News Release

Accelerating drug discovery by crowdsourcing confidential data

Peer-Reviewed Publication

American Association for the Advancement of Science (AAAS)

Leveraging modern cryptographic and machine learning tools, researchers seeking to accelerate drug discovery have developed a way for multiple pharmaceutical companies and laboratories to collaborate without revealing confidential data. According to the related report, the shared experimental datasets improve the ability of predictive models designed to identify drug-target interactions (DTI), to predict new therapeutic candidates. Using this approach, drug candidates could be identified at a rate and scale far greater than current state-of-the-art methods allow, the authors say. Developing a new drug takes years of research and a large amount of resources. To address this, pharmaceutical companies sometimes collaborate, sharing knowledge and resources. While such efforts have been shown to be fruitful in some cases, they are often limited in scope due to concerns about intellectual property and competing financial interests. What's more, the sharing of data between multiple entities is restricted by a need to maintain confidentiality. Secure multiparty computation (MPC) protocols offer a modern cryptographic solution for facilitating collaboration while ensuring data privacy. However, existing MPC frameworks lack the ability to perform complex algorithms over the large datasets required to predict new therapeutic drugs.
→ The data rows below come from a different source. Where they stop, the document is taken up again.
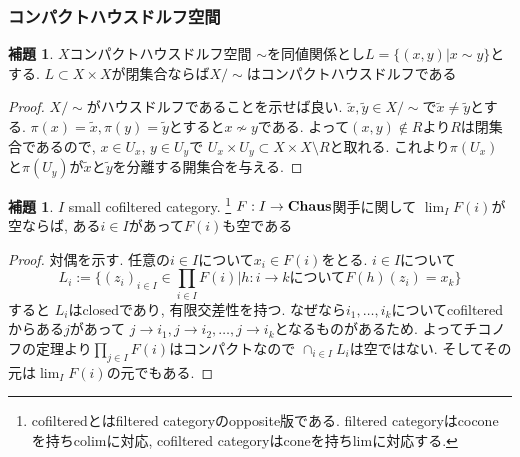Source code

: \documentclass[dvipdfmx,a4paper,11pt]{report}
\theoremstyle{definition}
\newtheorem{lem}[thm]{補題}
\begin{document}
\subsubsection{コンパクトハウスドルフ空間}

 \begin{tcolorbox}
 [colback = white, colframe = green!35!black, fonttitle = \bfseries,breakable = true]
\begin{lem}
\label{lem-CHaus-relation}
$X$コンパクトハウスドルフ空間
$\sim$を同値関係とし$L = \{ (x,y) | x \sim y\}$とする.
$L \subset X \times X$が閉集合ならば$X/\sim$はコンパクトハウスドルフである
\end{lem}
\end{tcolorbox}

\begin{proof}
$X / \sim$がハウスドルフであることを示せば良い.
$\tilde{x}, \tilde{y} \in X/ \sim$で$\tilde{x} \neq \tilde{y}$とする.
$\pi(x) = \tilde{x}, \pi(y) = \tilde{y}$とすると$x \not \sim y$である.
よって$(x,y) \not \in R$より$R$は閉集合であるので, $x \in U_x$, $y \in U_y$で
$U_x \times U_y \subset X \times X \setminus R$と取れる.
これより$\pi(U_x)$と$\pi(U_y)$が$\tilde{x}$と$\tilde{y}$を分離する開集合を与える. 
\end{proof}


   \begin{tcolorbox}
 [colback = white, colframe = green!35!black, fonttitle = \bfseries,breakable = true]
\begin{lem}
\label{lem-cpthaus}
$I$ small cofiltered category. \footnote{cofilteredとはfiltered categoryのopposite版である. filtered categoryはcoconeを持ちcolimに対応, cofiltered categoryはconeを持ちlimに対応する.}
$F :  I \to {\bf Chaus}$関手に関して
$\lim_{I}F(i)$が空ならば, ある$i \in I$があって$F(i)$も空である
\end{lem}
\end{tcolorbox}
\begin{proof}
対偶を示す. 
任意の$i \in I$について$x_i \in F(i)$をとる. 
$i \in I$について
$$
L_i := \{(z_i)_{i \in I} \in \prod_{i \in I}F(i) | \text{$h : i \to k$について$F(h)(z_i) = x_k$}\}
$$
すると
$L_i$はclosedであり, 有限交差性を持つ.
なぜなら$i_1, \ldots, i_k$についてcofilteredからある$j$があって
$j \to i_1, j\to i_2, \ldots , j\to i_k$となるものがあるため. 
よってチコノフの定理より$\prod_{j \in I}F(i) $はコンパクトなので
$\cap_{i \in I} L_i$は空ではない.
そしてその元は$\lim_{I}F(i)$の元でもある.
\end{proof}
\end{document}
To address this need, Brian Hie and colleagues developed a computational protocol for collaborative DTI prediction based on secure MPC, which blinds sensitive data and divides computational tasks across collaborating groups. Together, the secured combined dataset - comprising millions of chemical compounds and drug target interactions - was used to train a neural network model for DTI prediction. This represents one of the first such demonstrations of secure neural networks training on large-scale real-world data, the authors say. According to their results, the protocol allowed the model to produce accurate results in under four days of training. While the method demonstrates a promising solution for pharmaceutical collaboration, the authors suggest it could also be used in other areas hindered by a lack of collaboration due to privacy concerns.